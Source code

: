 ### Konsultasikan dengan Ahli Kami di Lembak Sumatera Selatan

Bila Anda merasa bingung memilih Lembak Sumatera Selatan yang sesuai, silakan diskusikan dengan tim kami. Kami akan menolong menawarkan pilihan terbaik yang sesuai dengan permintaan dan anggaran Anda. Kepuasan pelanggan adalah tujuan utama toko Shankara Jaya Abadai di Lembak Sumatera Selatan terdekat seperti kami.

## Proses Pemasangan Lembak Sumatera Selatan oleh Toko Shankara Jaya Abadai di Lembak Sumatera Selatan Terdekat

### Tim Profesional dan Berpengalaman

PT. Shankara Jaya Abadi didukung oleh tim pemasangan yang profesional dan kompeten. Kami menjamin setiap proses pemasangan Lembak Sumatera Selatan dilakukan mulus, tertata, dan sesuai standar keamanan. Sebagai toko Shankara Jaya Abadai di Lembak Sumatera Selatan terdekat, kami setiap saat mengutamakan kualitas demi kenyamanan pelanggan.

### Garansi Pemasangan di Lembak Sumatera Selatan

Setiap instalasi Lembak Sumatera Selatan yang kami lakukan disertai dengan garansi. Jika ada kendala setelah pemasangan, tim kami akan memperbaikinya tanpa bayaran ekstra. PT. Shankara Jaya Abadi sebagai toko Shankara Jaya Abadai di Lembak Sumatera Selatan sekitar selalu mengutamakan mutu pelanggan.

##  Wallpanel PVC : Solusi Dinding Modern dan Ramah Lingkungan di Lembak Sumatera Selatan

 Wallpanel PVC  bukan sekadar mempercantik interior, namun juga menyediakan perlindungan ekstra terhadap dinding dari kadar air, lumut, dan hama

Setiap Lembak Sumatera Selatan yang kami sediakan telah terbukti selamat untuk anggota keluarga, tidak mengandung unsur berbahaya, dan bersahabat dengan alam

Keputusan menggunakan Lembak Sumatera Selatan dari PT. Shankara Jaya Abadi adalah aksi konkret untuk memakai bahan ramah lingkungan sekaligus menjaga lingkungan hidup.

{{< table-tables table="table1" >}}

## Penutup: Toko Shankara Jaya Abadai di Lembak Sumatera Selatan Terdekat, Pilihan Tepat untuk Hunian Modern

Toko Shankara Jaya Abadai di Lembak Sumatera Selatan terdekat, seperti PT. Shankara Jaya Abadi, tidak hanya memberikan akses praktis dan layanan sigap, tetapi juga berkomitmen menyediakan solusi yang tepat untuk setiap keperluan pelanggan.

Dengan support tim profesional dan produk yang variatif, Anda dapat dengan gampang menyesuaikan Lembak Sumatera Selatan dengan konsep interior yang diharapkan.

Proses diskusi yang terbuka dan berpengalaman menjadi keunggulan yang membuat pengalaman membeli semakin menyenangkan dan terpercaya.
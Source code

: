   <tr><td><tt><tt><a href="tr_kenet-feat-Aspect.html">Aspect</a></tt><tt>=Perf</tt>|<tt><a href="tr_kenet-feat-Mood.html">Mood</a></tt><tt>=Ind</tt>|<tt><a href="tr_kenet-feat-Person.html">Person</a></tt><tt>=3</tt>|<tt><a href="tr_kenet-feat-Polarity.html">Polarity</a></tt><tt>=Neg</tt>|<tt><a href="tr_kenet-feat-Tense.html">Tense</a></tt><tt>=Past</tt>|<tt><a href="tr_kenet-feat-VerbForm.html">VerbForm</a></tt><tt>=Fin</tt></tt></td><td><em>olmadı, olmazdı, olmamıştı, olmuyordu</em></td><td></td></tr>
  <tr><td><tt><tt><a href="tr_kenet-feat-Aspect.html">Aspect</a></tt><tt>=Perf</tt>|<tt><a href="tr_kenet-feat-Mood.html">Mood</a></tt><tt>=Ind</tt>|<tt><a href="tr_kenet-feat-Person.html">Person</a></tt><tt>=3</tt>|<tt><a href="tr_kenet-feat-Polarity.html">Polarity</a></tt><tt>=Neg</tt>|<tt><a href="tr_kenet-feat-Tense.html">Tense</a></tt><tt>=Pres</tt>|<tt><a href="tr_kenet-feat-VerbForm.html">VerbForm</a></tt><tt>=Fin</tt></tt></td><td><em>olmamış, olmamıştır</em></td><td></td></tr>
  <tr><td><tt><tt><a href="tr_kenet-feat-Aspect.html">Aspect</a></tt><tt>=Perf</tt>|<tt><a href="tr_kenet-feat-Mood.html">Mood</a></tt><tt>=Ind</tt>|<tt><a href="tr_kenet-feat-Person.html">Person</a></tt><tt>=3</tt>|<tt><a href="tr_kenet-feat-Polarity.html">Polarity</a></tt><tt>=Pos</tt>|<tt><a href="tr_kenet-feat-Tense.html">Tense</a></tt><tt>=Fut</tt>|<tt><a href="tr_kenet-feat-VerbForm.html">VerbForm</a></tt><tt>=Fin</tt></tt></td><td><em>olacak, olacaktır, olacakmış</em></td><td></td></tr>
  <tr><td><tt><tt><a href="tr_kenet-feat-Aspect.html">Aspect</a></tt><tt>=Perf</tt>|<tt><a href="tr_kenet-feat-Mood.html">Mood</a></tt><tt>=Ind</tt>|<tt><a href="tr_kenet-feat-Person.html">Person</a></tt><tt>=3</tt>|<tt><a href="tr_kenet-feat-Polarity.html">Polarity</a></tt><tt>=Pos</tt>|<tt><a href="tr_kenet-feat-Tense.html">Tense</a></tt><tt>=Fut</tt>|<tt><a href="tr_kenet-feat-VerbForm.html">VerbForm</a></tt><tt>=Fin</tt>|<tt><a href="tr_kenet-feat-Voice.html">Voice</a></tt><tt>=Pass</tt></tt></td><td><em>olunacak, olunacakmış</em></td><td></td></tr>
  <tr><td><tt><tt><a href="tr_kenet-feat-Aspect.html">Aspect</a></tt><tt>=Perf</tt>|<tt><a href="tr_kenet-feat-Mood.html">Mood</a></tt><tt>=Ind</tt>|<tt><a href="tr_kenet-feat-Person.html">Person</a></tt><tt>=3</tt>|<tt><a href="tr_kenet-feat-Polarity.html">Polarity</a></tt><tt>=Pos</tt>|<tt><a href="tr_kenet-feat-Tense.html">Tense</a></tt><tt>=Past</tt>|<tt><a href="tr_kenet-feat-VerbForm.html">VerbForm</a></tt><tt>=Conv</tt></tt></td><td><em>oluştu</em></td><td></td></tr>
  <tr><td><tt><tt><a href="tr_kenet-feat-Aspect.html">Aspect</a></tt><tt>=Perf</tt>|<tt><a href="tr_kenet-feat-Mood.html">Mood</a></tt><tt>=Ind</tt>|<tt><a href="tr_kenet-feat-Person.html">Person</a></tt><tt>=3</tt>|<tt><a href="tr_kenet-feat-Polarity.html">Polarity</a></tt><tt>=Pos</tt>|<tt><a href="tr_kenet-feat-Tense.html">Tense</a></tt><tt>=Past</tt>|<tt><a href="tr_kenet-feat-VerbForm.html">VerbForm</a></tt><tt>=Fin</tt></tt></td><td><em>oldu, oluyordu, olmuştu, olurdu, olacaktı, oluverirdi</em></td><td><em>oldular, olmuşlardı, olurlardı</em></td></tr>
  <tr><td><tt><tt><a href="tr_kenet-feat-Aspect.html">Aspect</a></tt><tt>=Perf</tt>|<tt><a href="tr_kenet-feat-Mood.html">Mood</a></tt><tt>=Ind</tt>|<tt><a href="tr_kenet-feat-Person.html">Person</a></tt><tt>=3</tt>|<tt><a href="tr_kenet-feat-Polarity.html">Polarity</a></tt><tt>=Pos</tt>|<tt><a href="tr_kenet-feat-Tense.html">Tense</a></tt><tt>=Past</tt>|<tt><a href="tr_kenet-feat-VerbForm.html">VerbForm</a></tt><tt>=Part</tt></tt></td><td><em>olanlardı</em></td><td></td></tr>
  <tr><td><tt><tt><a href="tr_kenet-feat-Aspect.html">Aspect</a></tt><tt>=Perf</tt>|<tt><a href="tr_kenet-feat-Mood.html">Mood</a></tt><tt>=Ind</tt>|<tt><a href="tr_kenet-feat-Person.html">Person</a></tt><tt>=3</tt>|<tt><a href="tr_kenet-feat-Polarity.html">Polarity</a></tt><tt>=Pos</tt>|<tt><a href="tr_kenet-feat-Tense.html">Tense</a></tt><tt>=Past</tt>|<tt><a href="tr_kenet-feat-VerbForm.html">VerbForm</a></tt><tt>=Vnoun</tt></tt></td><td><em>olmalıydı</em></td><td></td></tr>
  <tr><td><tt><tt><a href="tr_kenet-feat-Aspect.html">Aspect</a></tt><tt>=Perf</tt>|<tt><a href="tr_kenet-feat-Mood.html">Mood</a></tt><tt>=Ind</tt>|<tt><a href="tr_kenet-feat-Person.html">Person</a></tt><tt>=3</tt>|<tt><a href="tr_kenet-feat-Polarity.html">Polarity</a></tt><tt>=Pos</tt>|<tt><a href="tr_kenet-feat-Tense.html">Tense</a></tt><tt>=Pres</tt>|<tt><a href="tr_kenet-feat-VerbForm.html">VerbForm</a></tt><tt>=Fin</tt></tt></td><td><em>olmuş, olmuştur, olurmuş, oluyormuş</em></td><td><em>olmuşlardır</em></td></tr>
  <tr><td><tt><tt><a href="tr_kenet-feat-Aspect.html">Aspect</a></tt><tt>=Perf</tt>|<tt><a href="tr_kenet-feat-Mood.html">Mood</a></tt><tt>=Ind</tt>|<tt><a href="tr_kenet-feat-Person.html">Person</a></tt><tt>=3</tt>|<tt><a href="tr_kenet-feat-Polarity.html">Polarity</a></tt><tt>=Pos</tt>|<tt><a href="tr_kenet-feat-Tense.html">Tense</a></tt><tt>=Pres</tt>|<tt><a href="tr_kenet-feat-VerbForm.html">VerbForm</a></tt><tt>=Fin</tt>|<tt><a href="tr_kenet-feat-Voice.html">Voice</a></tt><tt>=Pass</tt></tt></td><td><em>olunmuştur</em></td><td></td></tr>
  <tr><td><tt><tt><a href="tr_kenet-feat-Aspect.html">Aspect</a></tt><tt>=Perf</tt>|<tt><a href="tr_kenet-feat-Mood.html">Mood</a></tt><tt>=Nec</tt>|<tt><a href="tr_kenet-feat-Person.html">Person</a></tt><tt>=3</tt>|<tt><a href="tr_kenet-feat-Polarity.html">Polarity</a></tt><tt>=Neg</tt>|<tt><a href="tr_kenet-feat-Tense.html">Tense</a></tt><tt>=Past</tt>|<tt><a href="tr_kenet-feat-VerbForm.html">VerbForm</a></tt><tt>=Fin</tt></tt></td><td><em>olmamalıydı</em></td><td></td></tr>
====================
## ACTION ITEM
Lines with the word "mengutamakan": report how many there are in the entries, as a bare number.

## TASK OUTPUT
2